Philosophy 7

Spring 2012

Number Title Instructor Days/time Room
7 Existentialism in Literature & Film Dreyfus TuTh 3:30-5 159 Mulford

In the traditional Judeo/Christian understanding, God is the ground of all meaning. At the end of the Medieval World, Descartes and Kant attempt to promote Man as an autonomous ground, taking the traditional place of God. The promotion of man undermines the authority of God, but as an autonomous ground Man turns out to be existentially insufficient. The dual failure of God and Man as ground, leaves us with the threat of nihilism. The course asks: Can we preserve the existential insight common to both traditions that life needs some kind of ground, without finding such a ground in a Supreme Being or in autonomous Man?

The answer depends upon whether one can uncover an authority other than us that, although not a Supreme Being, nevertheless serves as a ground. The course will be devoted to a series of philosophical-religious thinkers who describe just such a possibility. Pascal speaks of God as essentially hidden and makes a virtue of his hiddenness. Kierkegaard holds that after the God-man appears in the world we no longer have, nor do we need, access to God the Father. Nietzsche embraces as liberating the sheer absence of any ground.
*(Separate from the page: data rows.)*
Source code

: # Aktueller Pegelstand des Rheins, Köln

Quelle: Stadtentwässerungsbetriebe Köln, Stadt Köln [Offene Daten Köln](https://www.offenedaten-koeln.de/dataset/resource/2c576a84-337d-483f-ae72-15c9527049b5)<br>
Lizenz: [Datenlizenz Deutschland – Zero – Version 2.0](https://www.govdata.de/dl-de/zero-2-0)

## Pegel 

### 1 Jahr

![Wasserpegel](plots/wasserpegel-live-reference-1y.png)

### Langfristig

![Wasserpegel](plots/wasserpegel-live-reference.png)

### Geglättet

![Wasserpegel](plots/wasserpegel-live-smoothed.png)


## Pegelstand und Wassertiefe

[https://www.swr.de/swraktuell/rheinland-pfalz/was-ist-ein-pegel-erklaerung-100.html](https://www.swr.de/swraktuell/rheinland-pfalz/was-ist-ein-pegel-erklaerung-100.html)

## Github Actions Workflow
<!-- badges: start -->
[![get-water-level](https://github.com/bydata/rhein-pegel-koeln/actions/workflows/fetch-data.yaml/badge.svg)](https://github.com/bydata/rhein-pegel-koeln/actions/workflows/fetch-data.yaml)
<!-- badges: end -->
In opposition, Dostoyevsky attempts to show how one can live a meaningful life that preserves the authority of our Judeo-Christian practices without recourse to a monotheistic metaphysics.

Required Reading: Dostoevsky, Brothers Karamazov (Dover) Kierkegaard, Fear & Trembling (Penguin) Nietzsche, The Gay Science (Vintage) Twilight of the Idols (Penguin)

Recommended: Duras, M., Hiroshima Mon Amour (Grove Press) Dudley, A., (ed.), Breathless (Rutgers U. Press)

Requirements: 1)Three 5 page papers on subjects to be selected from a list of suggested paper topics, or on a topic approved by your instructor. (2) Up to 200 pages of reading per week (3) Attendance at weekly discussion sections

Previously taught: SU10A, FL09, SP08, SP06, SP04.